As a society, the American people are surrounded by games: board games, video games, online games, or even simple games to pass time.
“I set goals for myself a lot to test my speed,” said Madison Kilpatrick, a Bob Jones Senior, when asked how she completes everyday chores.
This competitive way of dealing with life’s mundanity is a prime example of gamification-or the application of game theory in everyday life.
What is game theory? Merriam-Webster defines it as “the analysis of a situation involving conflicting interests in terms of gains and losses among opposing players.” Or, in layman’s terms turning life into a game.
While this practice helps people with chores, coping with traffic, or simply passing boredom, educators and business owners are catching on that game theory not only works but gives remarkable results.
According to the New York Times, smart phones have made games and badges common place in all areas of business and educational life.
“I’ve made over 200 different badges, and I even had student input, so after a while it became a contest as to who in the class could earn the most badges, it didn’t matter what it was, [the badge] could be anything,” said Cindy Huskey, Bob Jones Library Media Specialist and former teacher.
Mrs. Huskey observed that the badges in Edmodo worked, but that they brought out a cut throat attitude in her students.
“Even though it was not a tangible reward, it was something they could hold over peoples head…it was bragging rights,” said Mrs. Huskey.

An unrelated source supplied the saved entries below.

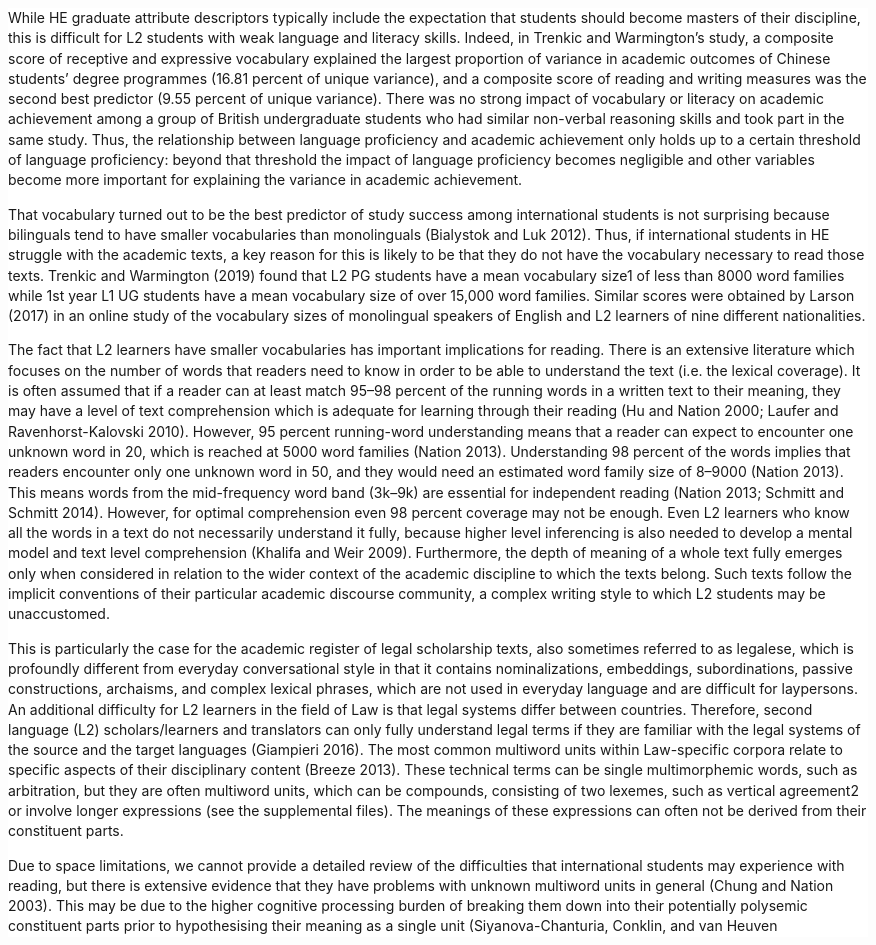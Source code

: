 While HE graduate attribute descriptors typically include the expectation that students should become masters of their discipline, this is difficult for L2 students with weak language and literacy skills. Indeed, in Trenkic and Warmington’s study, a composite score of receptive and expressive vocabulary explained the largest proportion of variance in academic outcomes of Chinese students’ degree programmes (16.81 percent of unique variance), and a composite score of reading and writing measures was the second best predictor (9.55 percent of unique variance). There was no strong impact of vocabulary or literacy on academic achievement among a group of British undergraduate students who had similar non-verbal reasoning skills and took part in the same study. Thus, the relationship between language proficiency and academic achievement only holds up to a certain threshold of language proficiency: beyond that threshold the impact of language proficiency becomes negligible and other variables become more important for explaining the variance in academic achievement.

That vocabulary turned out to be the best predictor of study success among international students is not surprising because bilinguals tend to have smaller vocabularies than monolinguals (Bialystok and Luk 2012). Thus, if international students in HE struggle with the academic texts, a key reason for this is likely to be that they do not have the vocabulary necessary to read those texts. Trenkic and Warmington (2019) found that L2 PG students have a mean vocabulary size1 of less than 8000 word families while 1st year L1 UG students have a mean vocabulary size of over 15,000 word families. Similar scores were obtained by Larson (2017) in an online study of the vocabulary sizes of monolingual speakers of English and L2 learners of nine different nationalities.

The fact that L2 learners have smaller vocabularies has important implications for reading. There is an extensive literature which focuses on the number of words that readers need to know in order to be able to understand the text (i.e. the lexical coverage). It is often assumed that if a reader can at least match 95–98 percent of the running words in a written text to their meaning, they may have a level of text comprehension which is adequate for learning through their reading (Hu and Nation 2000; Laufer and Ravenhorst-Kalovski 2010). However, 95 percent running-word understanding means that a reader can expect to encounter one unknown word in 20, which is reached at 5000 word families (Nation 2013). Understanding 98 percent of the words implies that readers encounter only one unknown word in 50, and they would need an estimated word family size of 8–9000 (Nation 2013). This means words from the mid-frequency word band (3k–9k) are essential for independent reading (Nation 2013; Schmitt and Schmitt 2014). However, for optimal comprehension even 98 percent coverage may not be enough. Even L2 learners who know all the words in a text do not necessarily understand it fully, because higher level inferencing is also needed to develop a mental model and text level comprehension (Khalifa and Weir 2009). Furthermore, the depth of meaning of a whole text fully emerges only when considered in relation to the wider context of the academic discipline to which the texts belong. Such texts follow the implicit conventions of their particular academic discourse community, a complex writing style to which L2 students may be unaccustomed.

This is particularly the case for the academic register of legal scholarship texts, also sometimes referred to as legalese, which is profoundly different from everyday conversational style in that it contains nominalizations, embeddings, subordinations, passive constructions, archaisms, and complex lexical phrases, which are not used in everyday language and are difficult for laypersons. An additional difficulty for L2 learners in the field of Law is that legal systems differ between countries. Therefore, second language (L2) scholars/learners and translators can only fully understand legal terms if they are familiar with the legal systems of the source and the target languages (Giampieri 2016). The most common multiword units within Law-specific corpora relate to specific aspects of their disciplinary content (Breeze 2013). These technical terms can be single multimorphemic words, such as arbitration, but they are often multiword units, which can be compounds, consisting of two lexemes, such as vertical agreement2 or involve longer expressions (see the supplemental files). The meanings of these expressions can often not be derived from their constituent parts.

Due to space limitations, we cannot provide a detailed review of the difficulties that international students may experience with reading, but there is extensive evidence that they have problems with unknown multiword units in general (Chung and Nation 2003). This may be due to the higher cognitive processing burden of breaking them down into their potentially polysemic constituent parts prior to hypothesising their meaning as a single unit (Siyanova-Chanturia, Conklin, and van Heuven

These simple games not only create competition but something more serious: addiction.
Former professional marketer, Gabe Zichermann, told BBC News that “If we deliver undefined rewards of variable sizes at undefined intervals, people can become addicted. Could you design a gamification application that was purely about addiction and compulsion? Absolutely.”
This has led critics of gamification to believe that its implication in business is exploiting customers.

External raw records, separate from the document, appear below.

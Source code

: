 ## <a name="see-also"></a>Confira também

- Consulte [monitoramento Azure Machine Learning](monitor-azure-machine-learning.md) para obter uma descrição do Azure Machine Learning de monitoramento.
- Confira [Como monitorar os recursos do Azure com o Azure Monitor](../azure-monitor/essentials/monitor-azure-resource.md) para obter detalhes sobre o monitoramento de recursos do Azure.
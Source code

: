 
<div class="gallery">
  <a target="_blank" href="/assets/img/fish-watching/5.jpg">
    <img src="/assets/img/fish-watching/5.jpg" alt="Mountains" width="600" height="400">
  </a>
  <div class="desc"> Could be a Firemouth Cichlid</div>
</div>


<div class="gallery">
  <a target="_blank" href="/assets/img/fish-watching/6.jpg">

However local business owner Chris Moore disagrees. The owner of Grounded Coffee in Madison likes to look at the positive side of enticing games and reward systems to contradict the negativity by using a virtual reward system.

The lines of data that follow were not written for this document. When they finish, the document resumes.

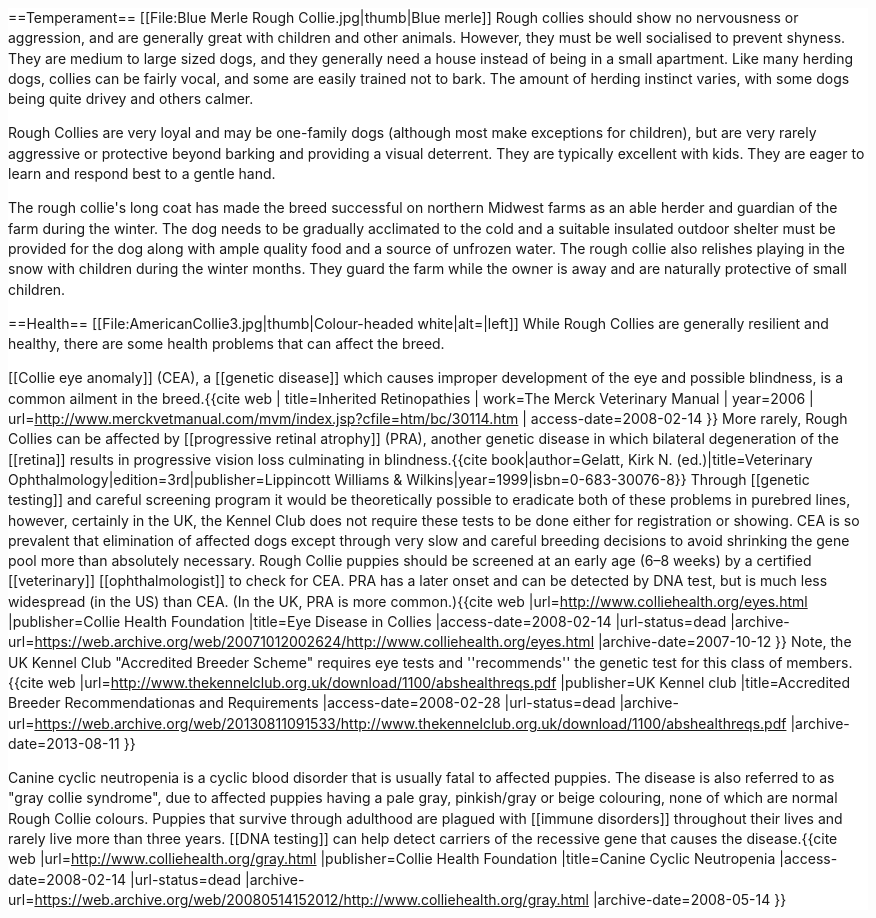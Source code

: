 ==Temperament==
[[File:Blue Merle Rough Collie.jpg|thumb|Blue merle]]
Rough collies should show no nervousness or aggression, and are generally great with children and other animals.<ref name="AKCStandard" /><ref name="UKStandard" /> However, they must be well socialised to prevent shyness. They are medium to large sized dogs, and they generally need a house instead of being in a small apartment.  Like many herding dogs, collies can be fairly vocal, and some are easily trained not to bark. The amount of herding instinct varies, with some dogs being quite drivey and others calmer.

Rough Collies are very loyal and may be one-family dogs (although most make exceptions for children), but are very rarely aggressive or protective beyond barking and providing a visual deterrent. They are typically excellent with kids. They are eager to learn and respond best to a gentle hand.

The rough collie's long coat has made the breed successful on northern Midwest farms as an able herder and guardian of the farm during the winter. The dog needs to be gradually acclimated to the cold and a suitable insulated outdoor shelter must be provided for the dog along with ample quality food and a source of unfrozen water. The rough collie also relishes playing in the snow with children during the winter months. They guard the farm while the owner is away and are naturally protective of small children.

==Health==
[[File:AmericanCollie3.jpg|thumb|Colour-headed white|alt=|left]]
While Rough Collies are generally resilient and healthy, there are some health problems that can affect the breed.

[[Collie eye anomaly]] (CEA), a [[genetic disease]] which causes improper development of the eye and possible blindness, is a common ailment in the breed.<ref>{{cite web | title=Inherited Retinopathies | work=The Merck Veterinary Manual | year=2006 | url=http://www.merckvetmanual.com/mvm/index.jsp?cfile=htm/bc/30114.htm | access-date=2008-02-14 }}</ref> More rarely, Rough Collies can be affected by [[progressive retinal atrophy]] (PRA), another genetic disease in which bilateral degeneration of the [[retina]] results in progressive vision loss culminating in blindness.<ref name=Gelatt_1999>{{cite book|author=Gelatt, Kirk N. (ed.)|title=Veterinary Ophthalmology|edition=3rd|publisher=Lippincott Williams & Wilkins|year=1999|isbn=0-683-30076-8}}</ref> Through [[genetic testing]] and careful screening program it would be theoretically possible to eradicate both of these problems in purebred lines, however, certainly in the UK, the Kennel Club does not require these tests to be done either for registration or showing. CEA is so prevalent that elimination of affected dogs except through very slow and careful breeding decisions to avoid shrinking the gene pool more than absolutely necessary. Rough Collie puppies should be screened at an early age (6–8 weeks) by a certified [[veterinary]] [[ophthalmologist]] to check for CEA. PRA has a later onset and can be detected by DNA test, but is much less widespread (in the US) than CEA. (In the UK, PRA is more common.)<ref>{{cite web |url=http://www.colliehealth.org/eyes.html |publisher=Collie Health Foundation |title=Eye Disease in Collies |access-date=2008-02-14 |url-status=dead |archive-url=https://web.archive.org/web/20071012002624/http://www.colliehealth.org/eyes.html |archive-date=2007-10-12 }}</ref> Note, the UK Kennel Club "Accredited Breeder Scheme" requires eye tests and ''recommends'' the genetic test for this class of members.<ref name="UK Kennel club">{{cite web |url=http://www.thekennelclub.org.uk/download/1100/abshealthreqs.pdf |publisher=UK Kennel club |title=Accredited Breeder Recommendationas and Requirements |access-date=2008-02-28 |url-status=dead |archive-url=https://web.archive.org/web/20130811091533/http://www.thekennelclub.org.uk/download/1100/abshealthreqs.pdf |archive-date=2013-08-11 }}</ref>

Canine cyclic neutropenia is a cyclic blood disorder that is usually fatal to affected puppies. The disease is also referred to as "gray collie syndrome", due to affected puppies having a pale gray, pinkish/gray or beige colouring, none of which are normal Rough Collie colours. Puppies that survive through adulthood are plagued with [[immune disorders]] throughout their lives and rarely live more than three years. [[DNA testing]] can help detect carriers of the recessive gene that causes the disease.<ref>{{cite web |url=http://www.colliehealth.org/gray.html |publisher=Collie Health Foundation |title=Canine Cyclic Neutropenia |access-date=2008-02-14 |url-status=dead |archive-url=https://web.archive.org/web/20080514152012/http://www.colliehealth.org/gray.html |archive-date=2008-05-14 }}</ref>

Using an app called Perka, Grounded Coffee customers “check in” every time they buy a drink. Each purchase increases their status from “local” to “regular” to “VIP”- the highest achievement. After twelve purchases, the customer can redeem any drink on the menu for free.
“I really think [my customers] like [Perka] a lot, we have people who ask ‘hey have you got my punches’ or ‘I checked in have you got me yet?’ People get more excited about it and it helps them get more involved in the process,” says Moore.
So why is gamification “helping people become more involved in the process”? According to technology writer, Geoff Simon, the answer lies with the “video game” generation.
“A generation of Millennials is now in the work force, and this is a generation who grew up playing interactive games,” says Simon.
While some people might claim that gamification is an exploitive marketing technique aimed to trick Millennials into making purchases, I disagree.
As a Millennial who grew up playing my various Game Boys and collecting points on Neopets, I can safely say I enjoy games.
Why shouldn’t educators and businesses actually use something that people enjoy to do their job? I would take earning a badge or stamping a virtual punch card any day to listening to mindless commercials drone on or receiving zero encouragement from completing my hours of homework each night.